EXERCISE OBJECTIVE> Exact transcription of the data below is required, without the images.

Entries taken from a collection
══════

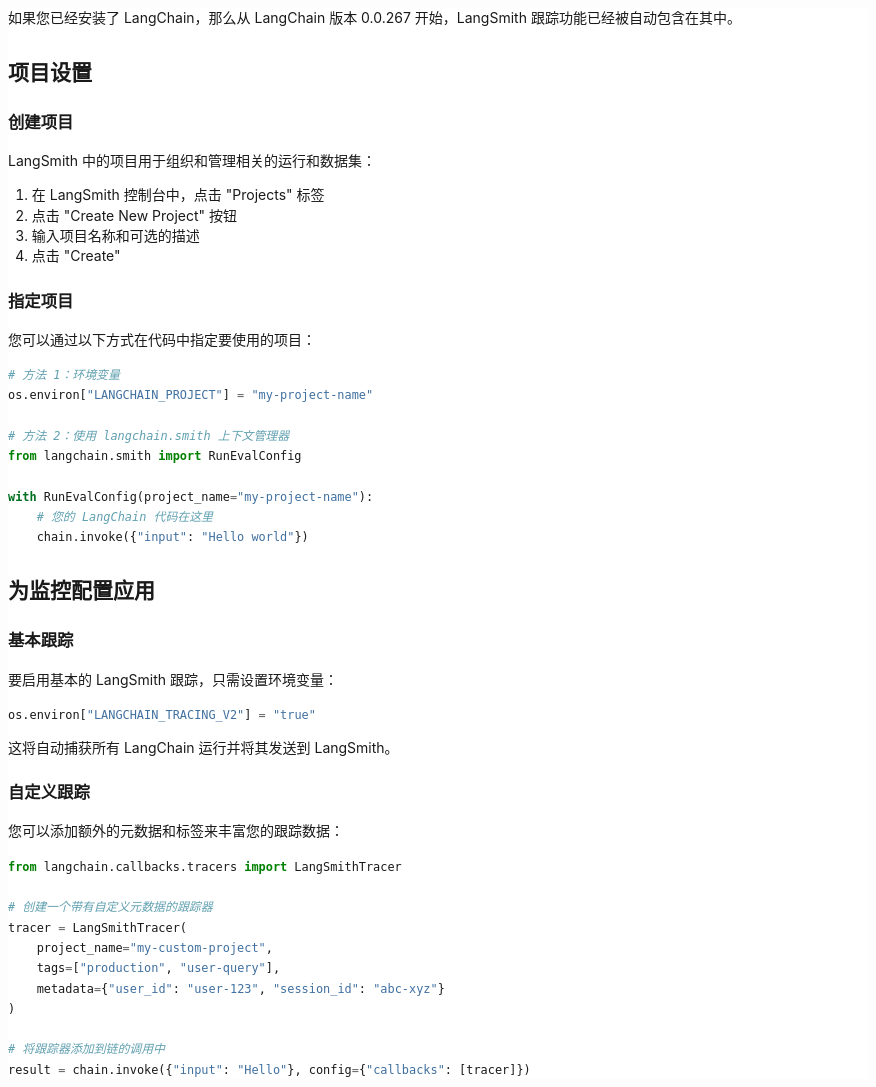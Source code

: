 如果您已经安装了 LangChain，那么从 LangChain 版本 0.0.267 开始，LangSmith 跟踪功能已经被自动包含在其中。

## 项目设置

### 创建项目

LangSmith 中的项目用于组织和管理相关的运行和数据集：

1. 在 LangSmith 控制台中，点击 "Projects" 标签
2. 点击 "Create New Project" 按钮
3. 输入项目名称和可选的描述
4. 点击 "Create"

### 指定项目

您可以通过以下方式在代码中指定要使用的项目：

```python
# 方法 1：环境变量
os.environ["LANGCHAIN_PROJECT"] = "my-project-name"

# 方法 2：使用 langchain.smith 上下文管理器
from langchain.smith import RunEvalConfig

with RunEvalConfig(project_name="my-project-name"):
    # 您的 LangChain 代码在这里
    chain.invoke({"input": "Hello world"})
```

## 为监控配置应用

### 基本跟踪

要启用基本的 LangSmith 跟踪，只需设置环境变量：

```python
os.environ["LANGCHAIN_TRACING_V2"] = "true"
```

这将自动捕获所有 LangChain 运行并将其发送到 LangSmith。

### 自定义跟踪

您可以添加额外的元数据和标签来丰富您的跟踪数据：

```python
from langchain.callbacks.tracers import LangSmithTracer

# 创建一个带有自定义元数据的跟踪器
tracer = LangSmithTracer(
    project_name="my-custom-project",
    tags=["production", "user-query"],
    metadata={"user_id": "user-123", "session_id": "abc-xyz"}
)

# 将跟踪器添加到链的调用中
result = chain.invoke({"input": "Hello"}, config={"callbacks": [tracer]})
```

══════

RESPONSE>
Source code

: 如果您已经安装了 LangChain，那么从 LangChain 版本 0.0.267 开始，LangSmith 跟踪功能已经被自动包含在其中。

## 项目设置

### 创建项目

LangSmith 中的项目用于组织和管理相关的运行和数据集：

1. 在 LangSmith 控制台中，点击 "Projects" 标签
2. 点击 "Create New Project" 按钮
3. 输入项目名称和可选的描述
4. 点击 "Create"

### 指定项目

您可以通过以下方式在代码中指定要使用的项目：

```python
# 方法 1：环境变量
os.environ["LANGCHAIN_PROJECT"] = "my-project-name"

# 方法 2：使用 langchain.smith 上下文管理器
from langchain.smith import RunEvalConfig

with RunEvalConfig(project_name="my-project-name"):
    # 您的 LangChain 代码在这里
    chain.invoke({"input": "Hello world"})
```

## 为监控配置应用

### 基本跟踪

要启用基本的 LangSmith 跟踪，只需设置环境变量：

```python
os.environ["LANGCHAIN_TRACING_V2"] = "true"
```

这将自动捕获所有 LangChain 运行并将其发送到 LangSmith。

### 自定义跟踪

您可以添加额外的元数据和标签来丰富您的跟踪数据：

```python
from langchain.callbacks.tracers import LangSmithTracer

# 创建一个带有自定义元数据的跟踪器
tracer = LangSmithTracer(
    project_name="my-custom-project",
    tags=["production", "user-query"],
    metadata={"user_id": "user-123", "session_id": "abc-xyz"}
)

# 将跟踪器添加到链的调用中
result = chain.invoke({"input": "Hello"}, config={"callbacks": [tracer]})
```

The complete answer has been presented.